• **TASK ITEM**
Your task is to copy each line of the material below that includes "delays".
_ _ _ _
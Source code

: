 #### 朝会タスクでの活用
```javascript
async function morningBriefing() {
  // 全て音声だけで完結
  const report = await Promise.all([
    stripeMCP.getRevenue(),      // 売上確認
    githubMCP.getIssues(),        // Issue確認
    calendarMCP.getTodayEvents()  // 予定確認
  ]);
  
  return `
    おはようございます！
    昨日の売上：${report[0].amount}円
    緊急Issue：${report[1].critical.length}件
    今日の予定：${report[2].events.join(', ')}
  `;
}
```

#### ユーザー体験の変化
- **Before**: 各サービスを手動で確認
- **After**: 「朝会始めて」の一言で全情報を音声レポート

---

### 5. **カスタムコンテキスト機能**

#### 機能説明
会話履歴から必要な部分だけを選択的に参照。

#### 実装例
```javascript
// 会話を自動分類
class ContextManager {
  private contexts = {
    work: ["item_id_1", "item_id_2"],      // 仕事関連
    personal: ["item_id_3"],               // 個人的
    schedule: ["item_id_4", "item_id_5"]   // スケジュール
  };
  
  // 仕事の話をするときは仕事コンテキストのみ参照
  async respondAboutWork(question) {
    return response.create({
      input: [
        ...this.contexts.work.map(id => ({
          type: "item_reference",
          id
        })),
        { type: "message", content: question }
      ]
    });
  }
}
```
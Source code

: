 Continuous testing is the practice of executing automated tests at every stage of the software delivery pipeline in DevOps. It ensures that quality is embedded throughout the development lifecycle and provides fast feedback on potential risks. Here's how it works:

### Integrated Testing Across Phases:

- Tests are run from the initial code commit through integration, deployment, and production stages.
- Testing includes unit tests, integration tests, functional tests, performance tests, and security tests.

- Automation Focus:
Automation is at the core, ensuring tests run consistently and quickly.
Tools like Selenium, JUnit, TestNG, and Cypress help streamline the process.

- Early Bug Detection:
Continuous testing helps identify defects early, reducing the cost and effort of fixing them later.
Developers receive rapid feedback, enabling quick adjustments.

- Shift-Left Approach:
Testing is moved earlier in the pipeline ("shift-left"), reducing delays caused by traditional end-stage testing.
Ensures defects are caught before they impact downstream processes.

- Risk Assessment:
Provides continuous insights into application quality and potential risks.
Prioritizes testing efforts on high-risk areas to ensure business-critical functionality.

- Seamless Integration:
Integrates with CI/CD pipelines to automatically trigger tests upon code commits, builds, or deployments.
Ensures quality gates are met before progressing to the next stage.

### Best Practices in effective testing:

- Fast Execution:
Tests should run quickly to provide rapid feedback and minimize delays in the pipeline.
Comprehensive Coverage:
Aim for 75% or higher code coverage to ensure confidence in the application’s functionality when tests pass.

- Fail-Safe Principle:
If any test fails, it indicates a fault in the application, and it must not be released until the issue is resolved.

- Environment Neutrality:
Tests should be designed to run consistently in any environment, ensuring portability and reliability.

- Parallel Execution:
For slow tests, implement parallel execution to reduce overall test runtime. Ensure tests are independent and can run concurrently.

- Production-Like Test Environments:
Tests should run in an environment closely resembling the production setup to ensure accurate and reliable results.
_ _ _ _
• **TASK RESPONSE**
Testing is moved earlier in the pipeline ("shift-left"), reducing delays caused by traditional end-stage testing.
Tests should run quickly to provide rapid feedback and minimize delays in the pipeline.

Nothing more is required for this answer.